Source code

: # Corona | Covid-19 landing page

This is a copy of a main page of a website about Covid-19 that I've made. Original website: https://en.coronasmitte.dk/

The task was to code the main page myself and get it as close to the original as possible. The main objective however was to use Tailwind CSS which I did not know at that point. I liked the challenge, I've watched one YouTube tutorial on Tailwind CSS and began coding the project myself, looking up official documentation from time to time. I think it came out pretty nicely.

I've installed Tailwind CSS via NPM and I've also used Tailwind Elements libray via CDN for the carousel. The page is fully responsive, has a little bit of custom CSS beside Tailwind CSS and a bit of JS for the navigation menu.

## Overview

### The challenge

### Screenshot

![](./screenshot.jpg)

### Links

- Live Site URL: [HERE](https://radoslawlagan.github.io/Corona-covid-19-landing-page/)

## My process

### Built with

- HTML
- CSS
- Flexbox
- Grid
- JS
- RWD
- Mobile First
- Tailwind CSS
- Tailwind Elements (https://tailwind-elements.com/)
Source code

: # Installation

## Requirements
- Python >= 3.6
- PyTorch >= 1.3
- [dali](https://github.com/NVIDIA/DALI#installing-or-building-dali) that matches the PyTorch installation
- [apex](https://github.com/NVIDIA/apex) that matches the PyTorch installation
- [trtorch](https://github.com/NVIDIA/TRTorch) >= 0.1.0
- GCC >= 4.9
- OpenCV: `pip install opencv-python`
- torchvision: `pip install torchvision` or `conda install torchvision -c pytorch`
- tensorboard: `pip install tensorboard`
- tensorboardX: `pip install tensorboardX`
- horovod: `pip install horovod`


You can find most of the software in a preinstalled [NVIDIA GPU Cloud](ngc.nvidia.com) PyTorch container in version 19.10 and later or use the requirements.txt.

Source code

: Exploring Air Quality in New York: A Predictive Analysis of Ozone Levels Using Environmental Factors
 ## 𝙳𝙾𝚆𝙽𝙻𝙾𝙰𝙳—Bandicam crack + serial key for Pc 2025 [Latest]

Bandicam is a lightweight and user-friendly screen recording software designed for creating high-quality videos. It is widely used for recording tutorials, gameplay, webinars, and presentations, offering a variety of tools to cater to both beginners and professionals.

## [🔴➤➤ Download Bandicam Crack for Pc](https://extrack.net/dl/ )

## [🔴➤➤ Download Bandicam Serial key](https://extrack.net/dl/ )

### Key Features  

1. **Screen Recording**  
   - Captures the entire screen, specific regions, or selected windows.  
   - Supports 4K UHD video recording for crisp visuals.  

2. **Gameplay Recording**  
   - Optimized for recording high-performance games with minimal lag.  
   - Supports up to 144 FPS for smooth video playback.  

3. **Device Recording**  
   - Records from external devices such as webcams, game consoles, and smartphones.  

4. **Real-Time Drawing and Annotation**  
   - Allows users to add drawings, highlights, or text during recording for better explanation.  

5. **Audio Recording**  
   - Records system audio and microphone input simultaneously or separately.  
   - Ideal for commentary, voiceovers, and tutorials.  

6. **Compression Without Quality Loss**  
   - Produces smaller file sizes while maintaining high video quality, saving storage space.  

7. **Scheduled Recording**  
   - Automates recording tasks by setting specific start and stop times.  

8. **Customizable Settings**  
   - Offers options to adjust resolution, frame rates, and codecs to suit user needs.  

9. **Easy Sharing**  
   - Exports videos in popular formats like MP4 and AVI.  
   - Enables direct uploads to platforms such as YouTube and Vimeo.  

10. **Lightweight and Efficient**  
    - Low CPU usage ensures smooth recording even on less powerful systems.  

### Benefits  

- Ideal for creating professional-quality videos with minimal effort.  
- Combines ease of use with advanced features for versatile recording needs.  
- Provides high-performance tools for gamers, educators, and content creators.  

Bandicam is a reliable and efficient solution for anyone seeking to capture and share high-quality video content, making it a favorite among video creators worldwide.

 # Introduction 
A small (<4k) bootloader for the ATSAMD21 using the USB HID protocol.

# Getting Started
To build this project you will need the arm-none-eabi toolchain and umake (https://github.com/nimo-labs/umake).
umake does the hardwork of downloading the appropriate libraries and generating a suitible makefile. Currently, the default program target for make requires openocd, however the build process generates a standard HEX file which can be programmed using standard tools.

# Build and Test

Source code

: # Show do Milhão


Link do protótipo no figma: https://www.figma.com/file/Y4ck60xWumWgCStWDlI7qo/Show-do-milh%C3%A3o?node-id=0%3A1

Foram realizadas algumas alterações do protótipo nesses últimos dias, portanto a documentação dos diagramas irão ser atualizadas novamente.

----

» EXERCISE REQUIREMENTS:
This task needs one value: the number of lines in the material above that contain the word "Bandicam".

» EXERCISE RESPONSE:
5